┌──
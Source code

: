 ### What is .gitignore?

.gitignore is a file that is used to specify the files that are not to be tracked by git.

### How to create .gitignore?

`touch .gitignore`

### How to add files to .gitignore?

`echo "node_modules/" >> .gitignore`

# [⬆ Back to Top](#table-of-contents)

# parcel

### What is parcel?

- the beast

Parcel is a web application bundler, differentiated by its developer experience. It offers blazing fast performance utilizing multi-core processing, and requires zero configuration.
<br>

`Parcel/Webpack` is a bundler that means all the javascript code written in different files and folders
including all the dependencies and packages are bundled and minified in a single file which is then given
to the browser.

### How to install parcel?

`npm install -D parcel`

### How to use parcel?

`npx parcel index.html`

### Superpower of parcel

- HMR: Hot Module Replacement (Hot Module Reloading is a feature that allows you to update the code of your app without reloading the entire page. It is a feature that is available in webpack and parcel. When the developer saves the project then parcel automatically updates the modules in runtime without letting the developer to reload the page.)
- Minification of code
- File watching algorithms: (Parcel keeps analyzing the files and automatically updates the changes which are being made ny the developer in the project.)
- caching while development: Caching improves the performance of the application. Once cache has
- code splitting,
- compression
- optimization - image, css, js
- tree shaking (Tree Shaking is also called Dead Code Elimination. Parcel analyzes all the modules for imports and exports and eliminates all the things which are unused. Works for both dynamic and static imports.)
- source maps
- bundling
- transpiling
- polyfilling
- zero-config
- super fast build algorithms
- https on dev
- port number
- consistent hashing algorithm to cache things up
└──
## EXERCISE GOAL
Within the entries above, find every line where the string "bundler" occurs, and copy it.

## EXPECTED ANSWER
Parcel is a web application bundler, differentiated by its developer experience. It offers blazing fast performance utilizing multi-core processing, and requires zero configuration.
`Parcel/Webpack` is a bundler that means all the javascript code written in different files and folders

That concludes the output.